What has been said of Gerard and Greenway may serve also for Father Garnet, who in his various examinations and other utterances assumes the truth of the government story, for neither had he materials to go upon except those officially supplied.


It is obvious that the conclusion to be drawn from the above considerations is chiefly negative. That the conspirators embarked on a plot against the state, is, of course unquestionable. What was the precise nature of that plot is by no means clear, and still less what were the exact circumstances of its initiation and its collapse. This only appears to be certain, that things did not happen as they were officially related, while the elaborate care expended on the falsification of the story seems to indicate that the true version would not have served the purposes to which that story was actually put.

FOOTNOTES:

[332] Criminal Trials, ii. 235. Mr. Jardine is here speaking expressly of the trial of Father Garnet, as reported in the book, but evidently intends his observations to extend to that of the conspirators as well.

[333] Ibid. 105.

[334] True and Perfect Relation, Introduction.
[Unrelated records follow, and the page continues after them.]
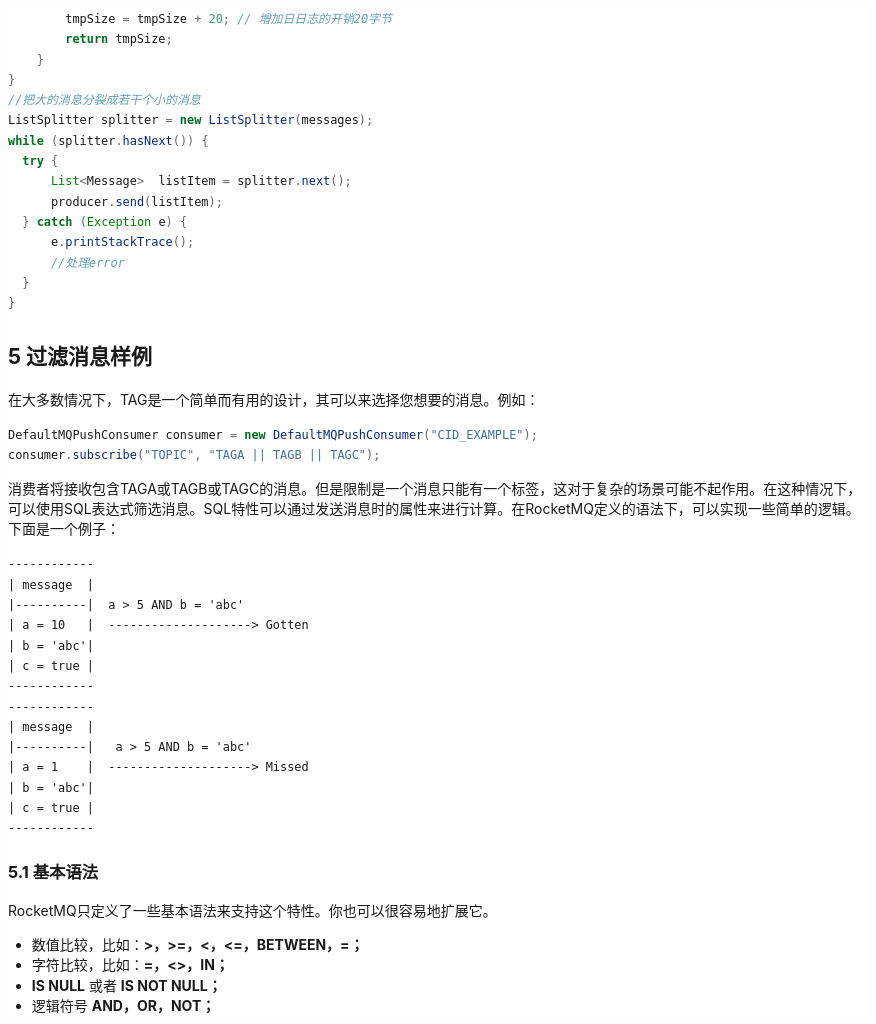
 ```java
        tmpSize = tmpSize + 20; // 增加⽇日志的开销20字节
        return tmpSize; 
    }
}
//把大的消息分裂成若干个小的消息
ListSplitter splitter = new ListSplitter(messages);
while (splitter.hasNext()) {
  try {
      List<Message>  listItem = splitter.next();
      producer.send(listItem);
  } catch (Exception e) {
      e.printStackTrace();
      //处理error
  }
}
```

5 过滤消息样例
----------

在大多数情况下，TAG是一个简单而有用的设计，其可以来选择您想要的消息。例如：

```java
DefaultMQPushConsumer consumer = new DefaultMQPushConsumer("CID_EXAMPLE");
consumer.subscribe("TOPIC", "TAGA || TAGB || TAGC");
```

消费者将接收包含TAGA或TAGB或TAGC的消息。但是限制是一个消息只能有一个标签，这对于复杂的场景可能不起作用。在这种情况下，可以使用SQL表达式筛选消息。SQL特性可以通过发送消息时的属性来进行计算。在RocketMQ定义的语法下，可以实现一些简单的逻辑。下面是一个例子：
```
------------
| message  |
|----------|  a > 5 AND b = 'abc'
| a = 10   |  --------------------> Gotten
| b = 'abc'|
| c = true |
------------
------------
| message  |
|----------|   a > 5 AND b = 'abc'
| a = 1    |  --------------------> Missed
| b = 'abc'|
| c = true |
------------
```
### 5.1 基本语法

RocketMQ只定义了一些基本语法来支持这个特性。你也可以很容易地扩展它。

- 数值比较，比如：**>，>=，<，<=，BETWEEN，=；**
- 字符比较，比如：**=，<>，IN；**
- **IS NULL** 或者 **IS NOT NULL；**
- 逻辑符号 **AND，OR，NOT；**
[335] Criminal Trials, ii. 113.

[336] The contemporary, Hawarde (Les Reportes del Cases in Camera Stellata) gives a report of the trial of the conspirators, under the curious title "Al le arraignemente del Traitors por le grande treason of blowinge up the Parliamente Howse," which, although evidently based upon the official account, differs in two remarkable particulars. In the first place it gives a different list of the commissioners by whom the trial was conducted, omitting Justice Warburton, and including instead, Lord Chief Baron Flemming, Justices Yelverton and Williams, and Baron Saville. Moreover, Hawarde says that the king and queen "were both there in pryvate," an important circumstance, of which the True and Perfect Relation says nothing.

[337] Viz., on January 30th and 31st: not January 31st and February 1st, as Mr. Gardiner has it.